Speaker
Description
About 10% of the known massive stars have strong, dipolar magnetic fields. Magnetohydrodinamical simulations show that the combination of strong magnetic fields and fast rotation can lead to the formation of co-rotating magnetospheres around these objects.
A theoretical model (the Ridigly Rotating Magnetosphere model, RRM) is available for the case of very strong magnetic fields. This model was applied, with some success, to the archetype star $\sigma$ Ori E. However, more recent results based on high-precision polarimetric data showed that the RRM falls short in explaining the polarization modulation, which indicates that the model cannot reproduce correctly the geometry of the $\sigma$ Ori E's magnetosphere. An alternative, parametric model (dubbed the Dumbbel plus Disk model, D+D) was proposed, that allows for a good fit of the data and the successful determination of several fundamental parameters of the magnetosphere.

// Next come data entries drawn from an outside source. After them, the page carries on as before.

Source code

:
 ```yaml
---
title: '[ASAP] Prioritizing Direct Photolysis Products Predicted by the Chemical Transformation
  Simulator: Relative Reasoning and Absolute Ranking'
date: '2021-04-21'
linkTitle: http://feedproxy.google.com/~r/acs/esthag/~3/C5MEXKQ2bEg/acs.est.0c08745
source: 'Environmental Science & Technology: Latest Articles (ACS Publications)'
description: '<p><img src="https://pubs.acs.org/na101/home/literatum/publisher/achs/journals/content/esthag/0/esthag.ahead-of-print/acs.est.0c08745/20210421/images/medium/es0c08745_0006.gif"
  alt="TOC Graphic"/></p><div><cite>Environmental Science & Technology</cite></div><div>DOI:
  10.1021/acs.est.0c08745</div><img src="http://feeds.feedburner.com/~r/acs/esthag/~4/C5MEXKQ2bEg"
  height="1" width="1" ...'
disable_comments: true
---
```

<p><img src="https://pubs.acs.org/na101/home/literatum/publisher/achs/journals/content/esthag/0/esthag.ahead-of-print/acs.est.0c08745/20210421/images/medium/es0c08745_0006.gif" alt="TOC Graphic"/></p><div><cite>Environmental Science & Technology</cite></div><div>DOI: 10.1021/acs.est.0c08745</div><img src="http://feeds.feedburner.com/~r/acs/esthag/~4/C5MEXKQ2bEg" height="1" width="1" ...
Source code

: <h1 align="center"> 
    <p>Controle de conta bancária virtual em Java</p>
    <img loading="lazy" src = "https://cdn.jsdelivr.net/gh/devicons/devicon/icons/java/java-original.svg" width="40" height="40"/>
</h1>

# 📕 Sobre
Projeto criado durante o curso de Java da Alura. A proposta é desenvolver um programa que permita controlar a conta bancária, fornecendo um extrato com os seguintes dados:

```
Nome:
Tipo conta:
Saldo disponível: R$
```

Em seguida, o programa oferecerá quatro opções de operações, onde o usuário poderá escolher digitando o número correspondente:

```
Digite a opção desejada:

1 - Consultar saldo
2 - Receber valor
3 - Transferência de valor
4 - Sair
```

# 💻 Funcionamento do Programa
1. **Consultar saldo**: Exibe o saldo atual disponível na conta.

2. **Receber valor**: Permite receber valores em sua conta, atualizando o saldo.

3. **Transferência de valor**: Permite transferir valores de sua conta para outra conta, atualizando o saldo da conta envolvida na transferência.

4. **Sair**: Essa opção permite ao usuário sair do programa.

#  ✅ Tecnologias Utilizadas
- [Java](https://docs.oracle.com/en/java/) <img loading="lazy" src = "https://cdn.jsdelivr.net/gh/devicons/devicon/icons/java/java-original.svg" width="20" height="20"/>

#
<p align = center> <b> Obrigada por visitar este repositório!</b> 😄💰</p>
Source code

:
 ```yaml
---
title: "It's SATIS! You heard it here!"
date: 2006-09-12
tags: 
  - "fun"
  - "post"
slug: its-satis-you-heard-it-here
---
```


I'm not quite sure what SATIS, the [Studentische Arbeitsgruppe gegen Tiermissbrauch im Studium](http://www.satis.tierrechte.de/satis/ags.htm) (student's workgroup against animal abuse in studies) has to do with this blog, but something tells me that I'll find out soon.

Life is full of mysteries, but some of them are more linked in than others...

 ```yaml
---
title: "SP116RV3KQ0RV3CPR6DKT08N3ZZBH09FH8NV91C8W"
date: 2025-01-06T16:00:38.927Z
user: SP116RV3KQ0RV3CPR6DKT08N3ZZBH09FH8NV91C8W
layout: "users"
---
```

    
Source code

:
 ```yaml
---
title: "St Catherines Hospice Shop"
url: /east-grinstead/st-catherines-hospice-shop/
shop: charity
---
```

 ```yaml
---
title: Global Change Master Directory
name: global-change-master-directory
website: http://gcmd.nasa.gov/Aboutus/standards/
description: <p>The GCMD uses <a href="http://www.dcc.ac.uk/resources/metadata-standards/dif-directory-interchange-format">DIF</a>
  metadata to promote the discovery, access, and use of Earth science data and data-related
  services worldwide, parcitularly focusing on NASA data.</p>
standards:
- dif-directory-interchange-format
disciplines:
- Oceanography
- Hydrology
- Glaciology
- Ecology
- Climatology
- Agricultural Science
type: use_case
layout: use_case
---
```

In this work we show the results for HD35502, for which unambiguous modulation was found and a well-contrained model was developed. We also present results for HR 5907 and HR7355, the two magnetic massive stars with shortest rotation period known to date. For them the modulation detection was marginal, at best. Finally, we report an ongoing polarimetric survey made in Observatorio Pico dos Dias (OPD) for another 15 magnetic massive stars and the preliminary results for modelling 6 of them. The results are based on a novel approach to the D+D model that incorporates Bayesian statistics to fit the model to the data.
It is expected that both the increased sample and our new modelling approach will bring further light to help us understand what are the shortcomings of the RRM model, and possibly reveal the ways upon which this model can be improved.